(Stored data)

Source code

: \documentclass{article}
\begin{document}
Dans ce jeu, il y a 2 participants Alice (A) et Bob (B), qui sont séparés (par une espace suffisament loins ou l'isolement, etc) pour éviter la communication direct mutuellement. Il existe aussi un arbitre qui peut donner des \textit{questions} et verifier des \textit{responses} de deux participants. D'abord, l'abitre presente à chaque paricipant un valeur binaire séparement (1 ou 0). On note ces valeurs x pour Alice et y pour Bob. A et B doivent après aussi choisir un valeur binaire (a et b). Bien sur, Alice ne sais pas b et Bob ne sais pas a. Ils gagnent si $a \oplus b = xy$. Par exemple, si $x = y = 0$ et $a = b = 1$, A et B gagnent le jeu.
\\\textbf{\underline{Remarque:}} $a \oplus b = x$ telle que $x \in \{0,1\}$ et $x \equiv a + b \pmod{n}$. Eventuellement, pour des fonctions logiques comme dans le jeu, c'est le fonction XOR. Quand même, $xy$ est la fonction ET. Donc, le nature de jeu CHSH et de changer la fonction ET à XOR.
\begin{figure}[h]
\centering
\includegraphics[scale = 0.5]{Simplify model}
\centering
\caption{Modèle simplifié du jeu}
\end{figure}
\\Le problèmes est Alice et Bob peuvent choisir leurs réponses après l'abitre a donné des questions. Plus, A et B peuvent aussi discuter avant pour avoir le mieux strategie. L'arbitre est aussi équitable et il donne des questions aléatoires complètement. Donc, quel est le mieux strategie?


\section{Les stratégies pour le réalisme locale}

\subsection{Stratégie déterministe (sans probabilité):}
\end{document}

(End Stored data)

_Exercise_.
Write out all the data exactly.

_Response area_.
Source code

: \documentclass{article}
\begin{document}
Dans ce jeu, il y a 2 participants Alice (A) et Bob (B), qui sont séparés (par une espace suffisament loins ou l'isolement, etc) pour éviter la communication direct mutuellement. Il existe aussi un arbitre qui peut donner des \textit{questions} et verifier des \textit{responses} de deux participants. D'abord, l'abitre presente à chaque paricipant un valeur binaire séparement (1 ou 0). On note ces valeurs x pour Alice et y pour Bob. A et B doivent après aussi choisir un valeur binaire (a et b). Bien sur, Alice ne sais pas b et Bob ne sais pas a. Ils gagnent si $a \oplus b = xy$. Par exemple, si $x = y = 0$ et $a = b = 1$, A et B gagnent le jeu.
\\\textbf{\underline{Remarque:}} $a \oplus b = x$ telle que $x \in \{0,1\}$ et $x \equiv a + b \pmod{n}$. Eventuellement, pour des fonctions logiques comme dans le jeu, c'est le fonction XOR. Quand même, $xy$ est la fonction ET. Donc, le nature de jeu CHSH et de changer la fonction ET à XOR.
\begin{figure}[h]
\centering
\includegraphics[scale = 0.5]{Simplify model}
\centering
\caption{Modèle simplifié du jeu}
\end{figure}
\\Le problèmes est Alice et Bob peuvent choisir leurs réponses après l'abitre a donné des questions. Plus, A et B peuvent aussi discuter avant pour avoir le mieux strategie. L'arbitre est aussi équitable et il donne des questions aléatoires complètement. Donc, quel est le mieux strategie?


\section{Les stratégies pour le réalisme locale}

\subsection{Stratégie déterministe (sans probabilité):}
\end{document}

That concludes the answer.